[Opening DATA FOR REVIEW section]
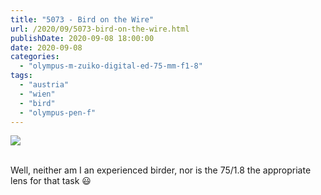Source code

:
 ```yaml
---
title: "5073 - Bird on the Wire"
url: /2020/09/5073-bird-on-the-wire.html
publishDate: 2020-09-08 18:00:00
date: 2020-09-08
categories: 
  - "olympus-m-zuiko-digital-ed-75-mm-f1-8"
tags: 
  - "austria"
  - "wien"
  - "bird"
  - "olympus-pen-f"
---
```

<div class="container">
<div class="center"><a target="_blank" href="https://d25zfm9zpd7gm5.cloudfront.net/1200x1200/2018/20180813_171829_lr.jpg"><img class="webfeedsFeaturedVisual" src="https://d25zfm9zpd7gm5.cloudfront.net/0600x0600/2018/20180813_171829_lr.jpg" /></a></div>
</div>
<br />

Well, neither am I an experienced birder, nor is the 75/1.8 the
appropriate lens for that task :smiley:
[Closing DATA FOR REVIEW section]
[Opening DATA FOR REVIEW section]
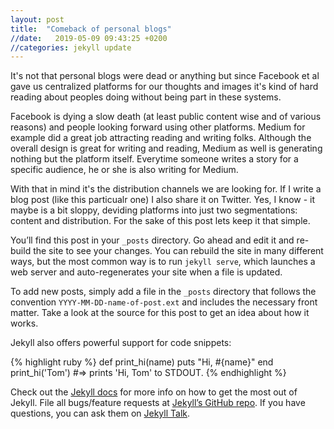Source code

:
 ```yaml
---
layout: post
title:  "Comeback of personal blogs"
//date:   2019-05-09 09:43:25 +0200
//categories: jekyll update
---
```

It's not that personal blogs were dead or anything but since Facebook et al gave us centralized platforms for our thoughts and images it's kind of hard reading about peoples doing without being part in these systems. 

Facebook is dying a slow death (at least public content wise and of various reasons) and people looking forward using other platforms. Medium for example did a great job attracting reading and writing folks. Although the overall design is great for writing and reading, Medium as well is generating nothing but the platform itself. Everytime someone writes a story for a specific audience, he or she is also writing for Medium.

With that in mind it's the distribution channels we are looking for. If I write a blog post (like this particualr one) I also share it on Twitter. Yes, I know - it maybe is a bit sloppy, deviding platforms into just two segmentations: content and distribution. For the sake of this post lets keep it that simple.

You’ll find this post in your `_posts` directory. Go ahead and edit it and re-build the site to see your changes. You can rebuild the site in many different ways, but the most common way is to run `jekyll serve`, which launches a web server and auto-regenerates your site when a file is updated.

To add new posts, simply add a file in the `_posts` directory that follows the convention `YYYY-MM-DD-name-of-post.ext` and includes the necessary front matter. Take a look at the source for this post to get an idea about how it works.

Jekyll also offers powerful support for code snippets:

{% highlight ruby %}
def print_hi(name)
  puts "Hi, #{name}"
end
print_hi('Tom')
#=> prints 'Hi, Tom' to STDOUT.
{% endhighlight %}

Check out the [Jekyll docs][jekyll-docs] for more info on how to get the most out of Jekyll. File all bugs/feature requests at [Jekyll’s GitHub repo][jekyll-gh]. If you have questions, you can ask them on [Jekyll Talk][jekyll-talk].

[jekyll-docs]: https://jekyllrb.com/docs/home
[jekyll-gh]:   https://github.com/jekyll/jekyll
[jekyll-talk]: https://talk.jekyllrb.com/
[Closing DATA FOR REVIEW section]
[Opening DATA FOR REVIEW section]
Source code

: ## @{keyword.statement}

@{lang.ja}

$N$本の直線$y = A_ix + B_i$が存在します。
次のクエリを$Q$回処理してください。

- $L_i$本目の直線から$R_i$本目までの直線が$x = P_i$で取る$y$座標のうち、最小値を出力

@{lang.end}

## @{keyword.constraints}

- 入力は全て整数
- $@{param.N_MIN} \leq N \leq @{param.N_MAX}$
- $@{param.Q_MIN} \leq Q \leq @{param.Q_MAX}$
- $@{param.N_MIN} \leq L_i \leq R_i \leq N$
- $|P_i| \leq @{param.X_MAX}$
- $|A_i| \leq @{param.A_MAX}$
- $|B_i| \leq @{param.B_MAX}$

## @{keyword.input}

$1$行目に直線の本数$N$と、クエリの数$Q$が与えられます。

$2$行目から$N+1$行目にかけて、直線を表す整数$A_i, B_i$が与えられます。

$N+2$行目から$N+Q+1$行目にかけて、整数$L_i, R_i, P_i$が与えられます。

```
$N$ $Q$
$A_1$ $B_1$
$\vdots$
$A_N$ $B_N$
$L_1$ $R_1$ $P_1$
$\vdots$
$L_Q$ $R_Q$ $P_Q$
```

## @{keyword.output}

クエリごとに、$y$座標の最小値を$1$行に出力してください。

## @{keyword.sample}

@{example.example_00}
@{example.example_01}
[Closing DATA FOR REVIEW section]
» **TASK TO CARRY OUT**
Lines with "title": return each one from the data above.

» **SOLUTION TO THE EXERCISE**
title: "5073 - Bird on the Wire"
title:  "Comeback of personal blogs"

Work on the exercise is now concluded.